DATA FOR THIS EXERCISE: Begin
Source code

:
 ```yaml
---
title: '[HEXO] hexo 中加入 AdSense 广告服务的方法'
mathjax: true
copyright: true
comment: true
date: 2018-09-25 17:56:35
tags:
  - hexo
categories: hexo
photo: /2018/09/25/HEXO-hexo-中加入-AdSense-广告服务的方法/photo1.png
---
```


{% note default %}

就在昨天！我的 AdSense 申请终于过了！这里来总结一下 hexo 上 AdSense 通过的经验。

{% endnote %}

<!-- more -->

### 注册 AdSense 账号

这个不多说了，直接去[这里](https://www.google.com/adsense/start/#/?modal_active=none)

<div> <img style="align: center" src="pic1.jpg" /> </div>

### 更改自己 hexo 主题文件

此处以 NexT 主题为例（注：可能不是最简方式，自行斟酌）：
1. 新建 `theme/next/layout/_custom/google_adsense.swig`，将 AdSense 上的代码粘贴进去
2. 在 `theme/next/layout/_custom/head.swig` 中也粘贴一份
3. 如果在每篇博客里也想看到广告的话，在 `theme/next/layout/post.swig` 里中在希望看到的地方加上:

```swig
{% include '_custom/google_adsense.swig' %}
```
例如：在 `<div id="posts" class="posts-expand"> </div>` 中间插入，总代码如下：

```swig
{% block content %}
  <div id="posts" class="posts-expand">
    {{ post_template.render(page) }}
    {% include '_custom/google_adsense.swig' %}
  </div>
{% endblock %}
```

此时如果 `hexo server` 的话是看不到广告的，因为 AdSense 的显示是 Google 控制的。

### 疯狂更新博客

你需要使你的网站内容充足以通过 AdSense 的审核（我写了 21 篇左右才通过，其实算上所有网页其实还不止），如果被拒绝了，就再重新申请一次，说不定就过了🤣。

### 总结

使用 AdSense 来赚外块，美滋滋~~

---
DATA FOR THIS EXERCISE: End
EXERCISE AIM – When a line in the data contains "theme", return it as written.

RESPONSE –
1. 新建 `theme/next/layout/_custom/google_adsense.swig`，将 AdSense 上的代码粘贴进去
2. 在 `theme/next/layout/_custom/head.swig` 中也粘贴一份
3. 如果在每篇博客里也想看到广告的话，在 `theme/next/layout/post.swig` 里中在希望看到的地方加上:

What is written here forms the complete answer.